Just looking to see who else here run’s TrueNAS core (previously FreeNAS)
Migrated/switched over from xPenology to TrueNAS the last couple of days, had major problems, leading to me nearly loosing all our personal photos/documents etc on the xPenology, got it copied off, rebuild system as TrueNAS, copied back… interesting enough during the copy back picked up I had 2 bad SATA controllers, but TrueNAS handled that easy enough, moved drive to a different controller and it resilvered the drive all while I was copying more data… (things that the xPenology environment did not allow me to do).
Thats what I was also running, then had a drive start dying on my, pulled it, replaced and as the rebuild start it failed, zero’d the drive, tried again, it did the same thing, but now it caused a problem on a 2nd HDD’s leading to the volume crashing.
Rebooted the server, and it came back, and it’s been on ICU status since.
The way xPenology handled all of this, and the restriction of where a drive sits, and have to sit, (cast in stone) → Problem.

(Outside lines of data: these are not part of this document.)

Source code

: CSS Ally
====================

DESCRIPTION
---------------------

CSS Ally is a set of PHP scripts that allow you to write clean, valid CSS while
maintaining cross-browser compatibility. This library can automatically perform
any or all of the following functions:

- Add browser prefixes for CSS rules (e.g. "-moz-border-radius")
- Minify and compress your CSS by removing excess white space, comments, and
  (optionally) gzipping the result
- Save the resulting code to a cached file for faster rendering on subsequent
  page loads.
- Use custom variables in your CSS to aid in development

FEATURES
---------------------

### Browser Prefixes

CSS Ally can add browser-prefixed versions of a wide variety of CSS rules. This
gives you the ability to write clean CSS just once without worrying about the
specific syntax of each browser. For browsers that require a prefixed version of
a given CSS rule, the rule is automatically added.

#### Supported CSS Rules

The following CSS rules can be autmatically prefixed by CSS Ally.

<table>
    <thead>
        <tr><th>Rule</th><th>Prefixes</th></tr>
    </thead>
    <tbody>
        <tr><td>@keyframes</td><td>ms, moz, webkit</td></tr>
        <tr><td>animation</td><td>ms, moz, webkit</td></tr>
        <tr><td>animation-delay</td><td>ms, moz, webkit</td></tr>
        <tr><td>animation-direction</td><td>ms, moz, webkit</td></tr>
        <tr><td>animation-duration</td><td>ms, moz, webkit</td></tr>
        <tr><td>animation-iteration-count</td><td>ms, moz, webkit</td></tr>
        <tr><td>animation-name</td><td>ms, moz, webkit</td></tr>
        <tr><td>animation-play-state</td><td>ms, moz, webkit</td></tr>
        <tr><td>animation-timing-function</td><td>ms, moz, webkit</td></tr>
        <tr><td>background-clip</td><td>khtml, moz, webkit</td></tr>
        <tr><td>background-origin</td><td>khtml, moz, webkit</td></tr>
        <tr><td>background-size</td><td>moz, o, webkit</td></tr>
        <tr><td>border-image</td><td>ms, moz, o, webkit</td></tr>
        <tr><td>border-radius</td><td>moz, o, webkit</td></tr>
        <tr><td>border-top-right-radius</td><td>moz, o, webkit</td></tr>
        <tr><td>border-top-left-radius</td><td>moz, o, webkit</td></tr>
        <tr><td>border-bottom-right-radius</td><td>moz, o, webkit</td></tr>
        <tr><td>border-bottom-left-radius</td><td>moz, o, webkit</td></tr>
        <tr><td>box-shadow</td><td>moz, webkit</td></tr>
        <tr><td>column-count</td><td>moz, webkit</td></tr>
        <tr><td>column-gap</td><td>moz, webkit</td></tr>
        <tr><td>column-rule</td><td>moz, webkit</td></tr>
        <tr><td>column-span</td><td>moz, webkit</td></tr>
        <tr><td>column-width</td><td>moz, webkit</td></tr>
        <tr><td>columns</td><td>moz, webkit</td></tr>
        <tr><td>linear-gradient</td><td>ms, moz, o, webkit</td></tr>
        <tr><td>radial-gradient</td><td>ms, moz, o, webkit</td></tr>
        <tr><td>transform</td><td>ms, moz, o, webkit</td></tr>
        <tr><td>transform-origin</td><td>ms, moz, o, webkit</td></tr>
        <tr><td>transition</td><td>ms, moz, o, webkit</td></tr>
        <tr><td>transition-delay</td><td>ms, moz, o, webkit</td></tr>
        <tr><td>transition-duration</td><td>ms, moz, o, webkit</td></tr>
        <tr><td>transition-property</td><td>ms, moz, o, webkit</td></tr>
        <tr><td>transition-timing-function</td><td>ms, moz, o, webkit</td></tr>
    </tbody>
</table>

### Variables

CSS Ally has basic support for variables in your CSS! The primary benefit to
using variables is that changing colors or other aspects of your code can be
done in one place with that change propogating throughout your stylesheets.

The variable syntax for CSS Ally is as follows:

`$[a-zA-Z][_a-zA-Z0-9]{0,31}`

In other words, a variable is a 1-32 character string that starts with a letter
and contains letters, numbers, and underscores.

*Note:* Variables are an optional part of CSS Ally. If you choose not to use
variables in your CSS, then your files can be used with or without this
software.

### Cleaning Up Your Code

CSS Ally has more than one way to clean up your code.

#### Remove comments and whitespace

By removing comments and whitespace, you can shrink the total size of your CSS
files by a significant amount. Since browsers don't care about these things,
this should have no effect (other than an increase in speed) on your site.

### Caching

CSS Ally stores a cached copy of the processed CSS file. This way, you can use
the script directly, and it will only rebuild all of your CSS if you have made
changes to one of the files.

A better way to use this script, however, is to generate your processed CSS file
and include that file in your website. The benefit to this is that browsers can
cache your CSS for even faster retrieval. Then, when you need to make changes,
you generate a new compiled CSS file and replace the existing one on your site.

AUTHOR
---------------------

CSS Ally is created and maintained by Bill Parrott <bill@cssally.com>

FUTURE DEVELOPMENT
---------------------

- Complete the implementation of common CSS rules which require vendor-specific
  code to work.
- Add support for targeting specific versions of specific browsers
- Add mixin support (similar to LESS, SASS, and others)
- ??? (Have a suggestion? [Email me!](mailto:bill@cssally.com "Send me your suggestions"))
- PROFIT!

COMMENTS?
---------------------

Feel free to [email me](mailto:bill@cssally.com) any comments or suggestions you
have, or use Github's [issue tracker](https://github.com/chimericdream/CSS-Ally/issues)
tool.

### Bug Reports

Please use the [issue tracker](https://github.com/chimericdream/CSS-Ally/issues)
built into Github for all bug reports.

Well rebuild server as a TrueNAS and it seems the problem was not the HDD’s but rather 2 SATA ports. I had to replace the PSU 2 weeks ago, this is where everything started, server at random shut down, started it up and it was good for a couple of days, and then dead again, figured PSU is bad, so replaced that, but looks like the PSU damaged the MB/SATA ports along the line.
I did like xPenology… DSM interface was slicker, and SHR def saved my @ss, but getting to grips with TrueNAS Core quickly, rebuild my Unify Controller in a Jail quickly and same for my Plex Media Server.
I picked up (figured out that this was the problem causing xPenology crashing the volume) the bad Sata ports while copying the data (from backups back onto the TrueNas) and got to say all I had to do was shut down the NAS, move the HDD to another port and bring it back, I for safety sake also swopped out to another spare HDD, TrueNAS did not skip a beat, it came back said degraded pool, click on wheel, go repair and it did the resolver all I continued to copy data (come xPenology) can learn a thing or 2 here.
This is probably not at all the same thing. But. I’ve used Linux’s soft mirroring for years to build RAID1 devices. And then occasionally one of the drives would fail, monitoring would pick it up, and we’d just soft-remove (mdadm) the drive and add it back in, forcing a rebuild. Quite frequently the issue was a bad read, and the moment you rebuild the array, a write operation happens to the same sector and the drive firmware swaps out the bad sector.
Bad sectors are only swapped on write. Cannot be swapped on read. And the drive maintains this block mapping and you know nothing about it. Every hard drive is made with a certain number of spare sectors, and it swaps them out automatically over the lifetime of the drive. On a write operation.
But then this one day I had a massive problem. I could not rebuild the array, because there was a second read-error on the “healthy” drive, in another part of the disk. It took me the better part of a day, but I eventually found the block number of the bad sector (after jumping through several hoops, including the logical volume mapping). Then did more magic (all with the help of google, I hope I never have to do it again) to find out what file was stored on that block.
There was no data on that block. My raid-rebuild was failing because of a bad read operation on an unused block.
So I used the dd tool and I wrote a single 512-byte block to that block. The write caused the firmware to swap out the block. Then I rebuilt the array. It succeeded.
my car i rotated drives over those 2 bad ports and kept on having the problem pop up, eventually moved the drives vdev’s to another port and no errors on drive, resulting in my final assumption… ports are “sick”
I ordered a Sata expander card, the Vantec, 6 port, 4 channel, but talking to shop, going to skip on that and rather replace the MB, cost the same… never now what else is damaged on the board.